The Mayoral election is 11 months away, yet it feels like we've gone back to 2012 because a lot of the talk at the moment is about fares.
One of Labour's frontrunners, Sadiq Khan, has announced that if he wins he'll freeze fares on the tube, DLR, Overground and cycle hire for four years. Stephen Greenhalgh, running for the Tory nomination, has gone further and said he'd cut fares by 3% each year for his term. Yet for the last seven years, Transport for London — and Boris Johnson — has said cutting or freezing fares would prevent vital investment. So what gives?
It's at this point that we look to the acknowledged transport expert in the race: Christian Wolmar, bidding for the Labour nod. Wolmar would freeze fares for the first year but focus on making fares fairer and more flexible — for example, bringing back the zones 2-6 travelcard. If Christian Wolmar isn't advocating a full-on fares freeze or cut, we're inclined to believe it's not practical and that the other candidates are going for the populist vote.

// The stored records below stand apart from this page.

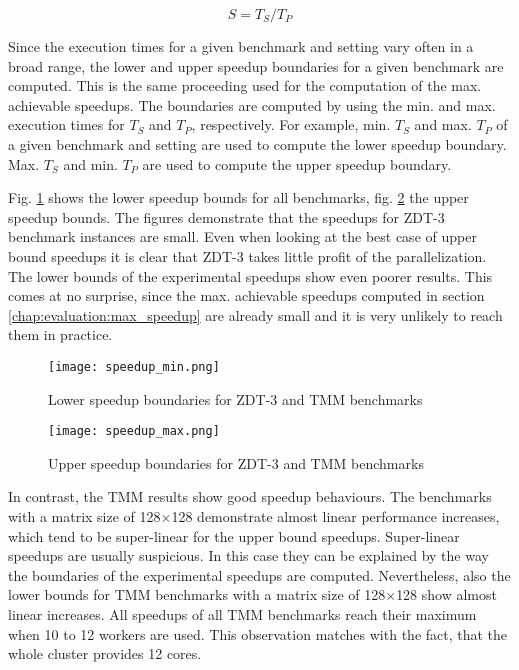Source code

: \begin{equation}
S = T_S / T_P
\end{equation}

Since the execution times for a given benchmark and setting vary often in a broad range, the lower and upper speedup boundaries for a given benchmark are computed. This is the same proceeding used for the computation of the max. achievable speedups. The boundaries are computed by using the min. and max. execution times for $T_S$ and $T_P$, respectively. For example, min. $T_S$ and max. $T_P$ of a given benchmark and setting are used to compute the lower speedup boundary. Max. $T_S$ and min. $T_P$ are used to compute the upper speedup boundary.

Fig. \ref{fig:speedup_min} shows the lower speedup bounds for all benchmarks, fig. \ref{fig:speedup_max} the upper speedup bounds. The figures demonstrate that the speedups for ZDT-3 benchmark instances are small. Even when looking at the best case of upper bound speedups it is clear that ZDT-3 takes little profit of the parallelization. The lower bounds of the experimental speedups show even poorer results. This comes at no surprise, since the max. achievable speedups computed in section \ref{chap:evaluation:max_speedup} are already small and it is very unlikely to reach them in practice.

\begin{figure}
  \centering
  \texttt{[image: speedup\_min.png]}
  \caption[Lower speedup boundaries for ZDT-3 and TMM benchmarks]{Lower speedup boundaries for ZDT-3 and TMM benchmarks}
  \label{fig:speedup_min}
\end{figure}
\begin{figure}
  \centering
  \texttt{[image: speedup\_max.png]}
  \caption[Upper speedup boundaries for ZDT-3 and TMM benchmarks]{Upper speedup boundaries for ZDT-3 and TMM benchmarks}
  \label{fig:speedup_max}
\end{figure}

In contrast, the TMM results show good speedup behaviours. The benchmarks with a matrix size of 128$\times$128 demonstrate almost linear performance increases, which tend to be super-linear for the upper bound speedups. Super-linear speedups are usually suspicious. In this case they can be explained by the way the boundaries of the experimental speedups are computed. Nevertheless, also the lower bounds for TMM benchmarks with a matrix size of 128$\times$128 show almost linear increases. All speedups of all TMM benchmarks reach their maximum when 10 to 12 workers are used. This observation matches with the fact, that the whole cluster provides 12 cores.

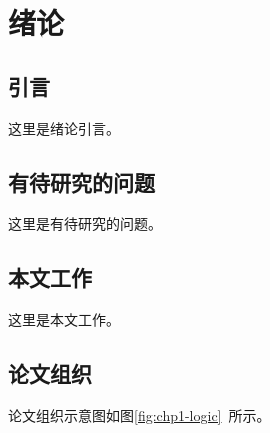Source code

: \chapter{绪论}\label{chp:intro}
\section{引言}\label{sec:intro}
这里是绪论引言。
\section{有待研究的问题}\label{sec:problems}
这里是有待研究的问题。
\section{本文工作}\label{sec:works}
这里是本文工作。
\section{论文组织}\label{sec:problems}
论文组织示意图如图\ref{fig:chp1-logic}~所示。
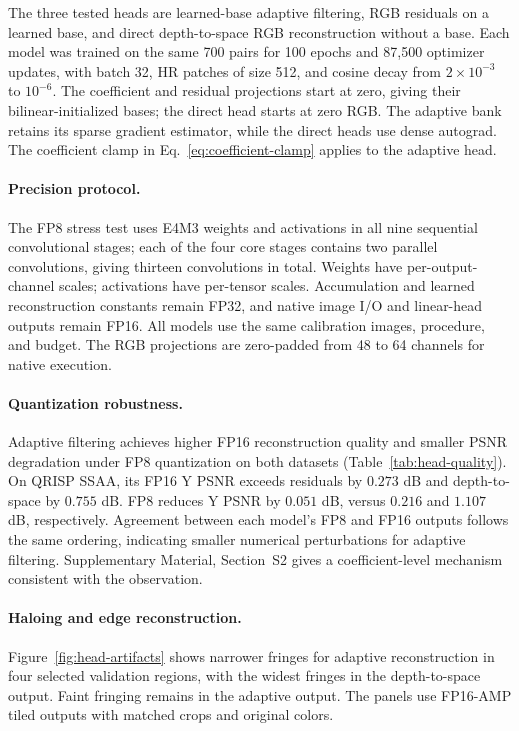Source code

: \documentclass[10pt,twocolumn,letterpaper]{article}
\begin{document}
The three tested heads are learned-base adaptive filtering, RGB residuals on a learned base, and direct depth-to-space RGB reconstruction without a base.
Each model was trained on the same 700 pairs for 100 epochs and 87,500 optimizer updates, with batch 32, HR patches of size 512, and cosine decay from $2\times10^{-3}$ to $10^{-6}$.
The coefficient and residual projections start at zero, giving their bilinear-initialized bases; the direct head starts at zero RGB.
The adaptive bank retains its sparse gradient estimator, while the direct heads use dense autograd.
The coefficient clamp in Eq.~\eqref{eq:coefficient-clamp} applies to the adaptive head.

\paragraph{Precision protocol.}
The FP8 stress test uses E4M3 weights and activations in all nine sequential convolutional stages; each of the four core stages contains two parallel convolutions, giving thirteen convolutions in total.
Weights have per-output-channel scales; activations have per-tensor scales.
Accumulation and learned reconstruction constants remain FP32, and native image I/O and linear-head outputs remain FP16.
All models use the same calibration images, procedure, and budget.
The RGB projections are zero-padded from 48 to 64 channels for native execution.



\paragraph{Quantization robustness.}
Adaptive filtering achieves higher FP16 reconstruction quality and smaller PSNR degradation under FP8 quantization on both datasets (Table~\ref{tab:head-quality}).
On QRISP SSAA, its FP16 Y PSNR exceeds residuals by $0.273$ dB and depth-to-space by $0.755$ dB.
FP8 reduces Y PSNR by $0.051$ dB, versus $0.216$ and $1.107$ dB, respectively.
Agreement between each model's FP8 and FP16 outputs follows the same ordering, indicating smaller numerical perturbations for adaptive filtering.
Supplementary Material, Section~S2 gives a coefficient-level mechanism consistent with the observation.

\paragraph{Haloing and edge reconstruction.}
\label{sec:head-artifacts}
Figure~\ref{fig:head-artifacts} shows narrower fringes for adaptive reconstruction in four selected validation regions, with the widest fringes in the depth-to-space output.
Faint fringing remains in the adaptive output.
The panels use FP16-AMP tiled outputs with matched crops and original colors.
\end{document}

Khan would disagree, saying a fares freeze can be achieved using current TfL funds (we assume these are the same funds that TfL repeatedly denies exist), efficiency savings and slashing the use of consultants. Efficiency savings and cutting non-operating costs also appear in Greenhalgh's thinking, as well as 'reviewing TfL's assets', which we take to mean selling off land and buildings.
Trouble is, TfL is already in the middle of a vast efficiency drive forced on it by cuts in its grant from central government. We're sceptical that there are further efficiencies left to find — and certainly not ones that wouldn't provoke waves of strikes.